All lines from the one with "- **string $prompt:** What" through the final line of the records below must be written out exactly, with no other text.
** Opening SOURCE RECORDS block **
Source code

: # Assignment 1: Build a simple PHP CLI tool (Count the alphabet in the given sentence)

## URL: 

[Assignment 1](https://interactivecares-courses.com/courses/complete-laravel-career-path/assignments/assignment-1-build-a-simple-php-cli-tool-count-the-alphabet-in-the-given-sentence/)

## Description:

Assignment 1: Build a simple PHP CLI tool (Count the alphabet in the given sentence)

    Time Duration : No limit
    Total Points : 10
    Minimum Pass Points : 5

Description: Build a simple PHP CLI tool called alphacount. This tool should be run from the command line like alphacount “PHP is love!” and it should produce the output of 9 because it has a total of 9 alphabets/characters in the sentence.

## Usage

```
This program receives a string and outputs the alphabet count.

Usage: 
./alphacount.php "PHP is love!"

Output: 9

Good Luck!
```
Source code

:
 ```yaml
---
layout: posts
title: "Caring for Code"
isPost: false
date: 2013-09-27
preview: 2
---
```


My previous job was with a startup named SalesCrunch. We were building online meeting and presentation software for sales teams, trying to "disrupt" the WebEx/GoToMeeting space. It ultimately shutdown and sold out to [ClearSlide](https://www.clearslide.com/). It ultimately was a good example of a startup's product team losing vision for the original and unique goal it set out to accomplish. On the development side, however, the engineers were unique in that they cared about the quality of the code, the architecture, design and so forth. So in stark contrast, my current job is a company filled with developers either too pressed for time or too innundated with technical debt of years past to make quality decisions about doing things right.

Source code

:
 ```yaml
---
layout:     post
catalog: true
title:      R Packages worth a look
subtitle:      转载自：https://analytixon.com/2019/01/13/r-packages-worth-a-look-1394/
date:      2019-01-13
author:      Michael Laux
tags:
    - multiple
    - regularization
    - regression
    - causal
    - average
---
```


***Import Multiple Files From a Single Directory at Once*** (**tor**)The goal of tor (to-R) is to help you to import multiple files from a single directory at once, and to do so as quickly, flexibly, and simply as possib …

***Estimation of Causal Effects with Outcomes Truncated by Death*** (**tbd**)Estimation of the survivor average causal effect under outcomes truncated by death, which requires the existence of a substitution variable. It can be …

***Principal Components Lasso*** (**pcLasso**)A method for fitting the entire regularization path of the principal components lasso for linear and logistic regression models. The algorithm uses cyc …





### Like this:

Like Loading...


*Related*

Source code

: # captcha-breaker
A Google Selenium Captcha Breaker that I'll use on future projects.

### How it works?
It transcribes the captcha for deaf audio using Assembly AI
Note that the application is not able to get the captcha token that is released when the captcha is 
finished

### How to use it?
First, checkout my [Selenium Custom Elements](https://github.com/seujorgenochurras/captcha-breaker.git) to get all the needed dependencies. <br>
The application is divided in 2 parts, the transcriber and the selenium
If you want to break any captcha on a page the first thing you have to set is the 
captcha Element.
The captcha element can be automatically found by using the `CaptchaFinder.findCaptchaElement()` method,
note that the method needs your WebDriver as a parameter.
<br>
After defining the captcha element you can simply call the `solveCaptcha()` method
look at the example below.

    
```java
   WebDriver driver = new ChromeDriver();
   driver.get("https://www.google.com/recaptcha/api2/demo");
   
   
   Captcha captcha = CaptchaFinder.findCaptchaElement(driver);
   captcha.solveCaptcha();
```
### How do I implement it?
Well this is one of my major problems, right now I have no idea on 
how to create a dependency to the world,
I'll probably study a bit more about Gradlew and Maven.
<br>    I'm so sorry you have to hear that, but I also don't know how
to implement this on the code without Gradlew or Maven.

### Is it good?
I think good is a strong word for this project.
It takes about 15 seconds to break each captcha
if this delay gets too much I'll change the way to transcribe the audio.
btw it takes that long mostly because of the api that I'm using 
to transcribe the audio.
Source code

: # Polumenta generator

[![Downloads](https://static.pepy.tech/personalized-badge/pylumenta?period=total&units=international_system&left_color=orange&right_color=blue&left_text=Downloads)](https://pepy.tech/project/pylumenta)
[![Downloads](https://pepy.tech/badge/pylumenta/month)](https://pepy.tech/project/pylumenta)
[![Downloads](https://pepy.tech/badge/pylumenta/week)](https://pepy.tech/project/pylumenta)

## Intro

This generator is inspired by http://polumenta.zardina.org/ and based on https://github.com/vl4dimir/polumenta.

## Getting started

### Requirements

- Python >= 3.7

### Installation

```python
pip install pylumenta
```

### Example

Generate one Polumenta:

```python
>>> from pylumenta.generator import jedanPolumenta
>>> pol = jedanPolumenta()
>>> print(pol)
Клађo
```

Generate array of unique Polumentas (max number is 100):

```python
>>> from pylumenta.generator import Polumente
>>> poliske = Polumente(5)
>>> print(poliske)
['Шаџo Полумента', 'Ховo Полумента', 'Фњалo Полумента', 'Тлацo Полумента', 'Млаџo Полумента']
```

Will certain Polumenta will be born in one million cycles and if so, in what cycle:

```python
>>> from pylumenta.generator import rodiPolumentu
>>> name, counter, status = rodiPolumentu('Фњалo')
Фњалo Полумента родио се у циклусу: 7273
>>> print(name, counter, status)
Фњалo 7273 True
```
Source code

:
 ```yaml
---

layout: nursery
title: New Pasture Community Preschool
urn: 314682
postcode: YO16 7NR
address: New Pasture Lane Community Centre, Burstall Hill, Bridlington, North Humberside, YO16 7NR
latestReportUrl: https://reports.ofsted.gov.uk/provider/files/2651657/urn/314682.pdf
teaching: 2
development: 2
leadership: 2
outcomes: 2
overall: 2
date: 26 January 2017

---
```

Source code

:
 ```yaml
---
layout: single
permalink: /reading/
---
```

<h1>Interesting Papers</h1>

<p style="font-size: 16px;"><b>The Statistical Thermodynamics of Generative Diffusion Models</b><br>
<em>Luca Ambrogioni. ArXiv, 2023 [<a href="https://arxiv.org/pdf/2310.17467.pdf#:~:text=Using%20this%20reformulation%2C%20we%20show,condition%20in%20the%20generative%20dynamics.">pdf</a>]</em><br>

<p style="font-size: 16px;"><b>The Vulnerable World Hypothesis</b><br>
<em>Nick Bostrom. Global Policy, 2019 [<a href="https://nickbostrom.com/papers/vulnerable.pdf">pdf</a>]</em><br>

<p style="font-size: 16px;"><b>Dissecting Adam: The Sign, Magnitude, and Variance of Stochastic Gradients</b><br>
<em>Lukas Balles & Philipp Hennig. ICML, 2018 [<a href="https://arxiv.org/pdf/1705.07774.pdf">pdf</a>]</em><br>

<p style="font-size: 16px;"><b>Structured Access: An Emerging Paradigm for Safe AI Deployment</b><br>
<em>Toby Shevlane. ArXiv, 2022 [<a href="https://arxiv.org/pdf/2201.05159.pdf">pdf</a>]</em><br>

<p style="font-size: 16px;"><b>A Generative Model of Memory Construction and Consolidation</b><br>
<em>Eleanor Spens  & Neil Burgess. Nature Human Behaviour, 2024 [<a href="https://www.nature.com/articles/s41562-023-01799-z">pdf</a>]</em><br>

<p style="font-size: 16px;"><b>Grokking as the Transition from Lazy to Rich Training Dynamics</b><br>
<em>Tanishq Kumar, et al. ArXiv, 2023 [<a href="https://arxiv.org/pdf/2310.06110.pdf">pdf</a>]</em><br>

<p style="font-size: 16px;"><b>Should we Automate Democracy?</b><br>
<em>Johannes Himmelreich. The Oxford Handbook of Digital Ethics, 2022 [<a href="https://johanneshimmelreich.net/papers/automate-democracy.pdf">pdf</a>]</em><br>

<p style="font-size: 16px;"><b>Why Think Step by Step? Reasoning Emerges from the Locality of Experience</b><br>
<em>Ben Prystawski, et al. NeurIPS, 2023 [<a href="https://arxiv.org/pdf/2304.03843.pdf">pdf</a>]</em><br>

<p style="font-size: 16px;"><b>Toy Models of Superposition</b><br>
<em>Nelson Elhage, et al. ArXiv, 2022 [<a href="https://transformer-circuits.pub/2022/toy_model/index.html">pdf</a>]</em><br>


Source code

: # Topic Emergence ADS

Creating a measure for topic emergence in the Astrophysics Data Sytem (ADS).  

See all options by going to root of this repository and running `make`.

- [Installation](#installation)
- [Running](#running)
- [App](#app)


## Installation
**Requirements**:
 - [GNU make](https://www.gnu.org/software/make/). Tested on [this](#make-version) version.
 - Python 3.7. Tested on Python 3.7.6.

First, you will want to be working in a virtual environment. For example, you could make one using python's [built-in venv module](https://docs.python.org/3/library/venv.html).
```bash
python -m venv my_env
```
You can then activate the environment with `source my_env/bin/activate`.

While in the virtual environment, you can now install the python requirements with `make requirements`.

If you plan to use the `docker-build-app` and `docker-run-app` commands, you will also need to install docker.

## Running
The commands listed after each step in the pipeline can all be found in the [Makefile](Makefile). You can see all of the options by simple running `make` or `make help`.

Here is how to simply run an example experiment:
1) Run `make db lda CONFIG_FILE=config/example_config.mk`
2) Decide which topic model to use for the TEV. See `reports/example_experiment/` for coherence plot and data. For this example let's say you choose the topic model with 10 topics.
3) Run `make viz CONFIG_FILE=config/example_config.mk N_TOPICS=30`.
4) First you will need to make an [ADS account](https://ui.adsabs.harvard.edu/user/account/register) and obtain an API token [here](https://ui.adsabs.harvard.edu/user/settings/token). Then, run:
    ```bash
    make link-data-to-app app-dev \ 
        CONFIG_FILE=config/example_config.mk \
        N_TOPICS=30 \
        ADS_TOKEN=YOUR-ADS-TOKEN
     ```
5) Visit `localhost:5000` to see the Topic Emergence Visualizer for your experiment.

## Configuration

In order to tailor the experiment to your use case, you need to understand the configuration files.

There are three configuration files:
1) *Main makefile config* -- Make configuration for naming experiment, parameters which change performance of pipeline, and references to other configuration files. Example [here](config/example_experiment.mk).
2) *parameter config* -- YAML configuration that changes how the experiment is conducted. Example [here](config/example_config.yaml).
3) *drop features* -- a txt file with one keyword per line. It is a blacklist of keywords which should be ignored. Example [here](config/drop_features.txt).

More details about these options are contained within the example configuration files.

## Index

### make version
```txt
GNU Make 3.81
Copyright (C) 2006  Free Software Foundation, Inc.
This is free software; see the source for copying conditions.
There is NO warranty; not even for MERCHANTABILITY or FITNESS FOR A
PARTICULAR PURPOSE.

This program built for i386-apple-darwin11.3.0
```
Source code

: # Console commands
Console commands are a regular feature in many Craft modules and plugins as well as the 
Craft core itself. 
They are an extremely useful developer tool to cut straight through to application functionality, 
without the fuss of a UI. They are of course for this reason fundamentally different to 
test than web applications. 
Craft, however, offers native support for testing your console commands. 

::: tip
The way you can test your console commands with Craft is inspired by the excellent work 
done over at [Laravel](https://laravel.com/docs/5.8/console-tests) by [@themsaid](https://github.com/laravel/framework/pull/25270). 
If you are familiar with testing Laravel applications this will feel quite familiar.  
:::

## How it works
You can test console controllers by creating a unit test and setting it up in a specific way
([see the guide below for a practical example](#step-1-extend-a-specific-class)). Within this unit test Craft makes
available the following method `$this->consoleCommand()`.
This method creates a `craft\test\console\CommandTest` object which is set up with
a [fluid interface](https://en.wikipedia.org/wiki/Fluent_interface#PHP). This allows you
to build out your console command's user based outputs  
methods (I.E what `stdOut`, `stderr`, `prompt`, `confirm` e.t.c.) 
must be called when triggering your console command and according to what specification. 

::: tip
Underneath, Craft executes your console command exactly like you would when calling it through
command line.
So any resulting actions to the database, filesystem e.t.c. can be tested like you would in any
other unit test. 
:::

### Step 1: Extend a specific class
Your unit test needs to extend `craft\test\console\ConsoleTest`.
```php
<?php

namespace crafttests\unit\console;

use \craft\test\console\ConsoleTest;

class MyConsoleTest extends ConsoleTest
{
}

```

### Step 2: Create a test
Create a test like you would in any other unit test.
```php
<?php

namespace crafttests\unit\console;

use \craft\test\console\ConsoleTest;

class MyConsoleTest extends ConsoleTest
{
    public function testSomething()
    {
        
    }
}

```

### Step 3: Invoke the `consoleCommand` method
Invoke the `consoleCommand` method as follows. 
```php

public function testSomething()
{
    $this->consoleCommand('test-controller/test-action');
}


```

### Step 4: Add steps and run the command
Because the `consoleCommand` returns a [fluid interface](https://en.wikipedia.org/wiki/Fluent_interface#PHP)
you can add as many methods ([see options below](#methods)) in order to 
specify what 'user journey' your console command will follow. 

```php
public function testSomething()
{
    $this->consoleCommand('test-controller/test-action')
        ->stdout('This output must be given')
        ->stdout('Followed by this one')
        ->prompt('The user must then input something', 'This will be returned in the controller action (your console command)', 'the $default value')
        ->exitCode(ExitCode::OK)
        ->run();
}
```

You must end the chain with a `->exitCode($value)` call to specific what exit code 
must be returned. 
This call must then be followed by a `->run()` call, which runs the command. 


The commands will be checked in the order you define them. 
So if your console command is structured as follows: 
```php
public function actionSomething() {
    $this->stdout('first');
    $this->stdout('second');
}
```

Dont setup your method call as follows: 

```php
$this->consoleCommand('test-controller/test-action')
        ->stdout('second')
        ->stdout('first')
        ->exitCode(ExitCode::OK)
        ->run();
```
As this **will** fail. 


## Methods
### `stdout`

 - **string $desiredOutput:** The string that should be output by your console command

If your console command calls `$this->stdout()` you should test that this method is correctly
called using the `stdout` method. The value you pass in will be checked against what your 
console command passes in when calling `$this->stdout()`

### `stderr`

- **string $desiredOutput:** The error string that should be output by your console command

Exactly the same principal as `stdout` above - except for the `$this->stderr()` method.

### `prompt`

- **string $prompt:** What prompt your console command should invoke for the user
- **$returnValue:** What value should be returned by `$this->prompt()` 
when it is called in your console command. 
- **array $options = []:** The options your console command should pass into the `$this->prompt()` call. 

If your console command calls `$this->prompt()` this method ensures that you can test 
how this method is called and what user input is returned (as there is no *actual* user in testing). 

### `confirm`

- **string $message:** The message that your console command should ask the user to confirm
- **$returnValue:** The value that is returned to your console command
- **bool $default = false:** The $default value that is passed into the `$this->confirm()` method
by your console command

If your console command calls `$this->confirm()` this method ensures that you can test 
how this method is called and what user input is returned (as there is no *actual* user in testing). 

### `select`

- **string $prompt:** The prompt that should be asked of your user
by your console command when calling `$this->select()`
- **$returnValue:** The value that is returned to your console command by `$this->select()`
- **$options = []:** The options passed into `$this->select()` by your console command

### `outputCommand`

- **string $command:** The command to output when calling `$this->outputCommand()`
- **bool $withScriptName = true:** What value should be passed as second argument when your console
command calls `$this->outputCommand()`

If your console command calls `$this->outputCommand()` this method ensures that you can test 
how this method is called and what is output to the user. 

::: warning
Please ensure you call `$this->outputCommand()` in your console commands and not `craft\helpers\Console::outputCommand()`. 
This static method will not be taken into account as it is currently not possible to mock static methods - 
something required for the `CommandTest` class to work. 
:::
** Closing SOURCE RECORDS block **
● **SOLUTION TO THIS EXERCISE**
- **string $prompt:** What prompt your console command should invoke for the user
- **$returnValue:** What value should be returned by `$this->prompt()` 
when it is called in your console command. 
- **array $options = []:** The options your console command should pass into the `$this->prompt()` call. 

If your console command calls `$this->prompt()` this method ensures that you can test 
how this method is called and what user input is returned (as there is no *actual* user in testing). 

### `confirm`

- **string $message:** The message that your console command should ask the user to confirm
- **$returnValue:** The value that is returned to your console command
- **bool $default = false:** The $default value that is passed into the `$this->confirm()` method
by your console command

If your console command calls `$this->confirm()` this method ensures that you can test 
how this method is called and what user input is returned (as there is no *actual* user in testing). 

### `select`

- **string $prompt:** The prompt that should be asked of your user
by your console command when calling `$this->select()`
- **$returnValue:** The value that is returned to your console command by `$this->select()`
- **$options = []:** The options passed into `$this->select()` by your console command

### `outputCommand`

- **string $command:** The command to output when calling `$this->outputCommand()`
- **bool $withScriptName = true:** What value should be passed as second argument when your console
command calls `$this->outputCommand()`

If your console command calls `$this->outputCommand()` this method ensures that you can test 
how this method is called and what is output to the user. 

::: warning
Please ensure you call `$this->outputCommand()` in your console commands and not `craft\helpers\Console::outputCommand()`. 
This static method will not be taken into account as it is currently not possible to mock static methods - 
something required for the `CommandTest` class to work. 
:::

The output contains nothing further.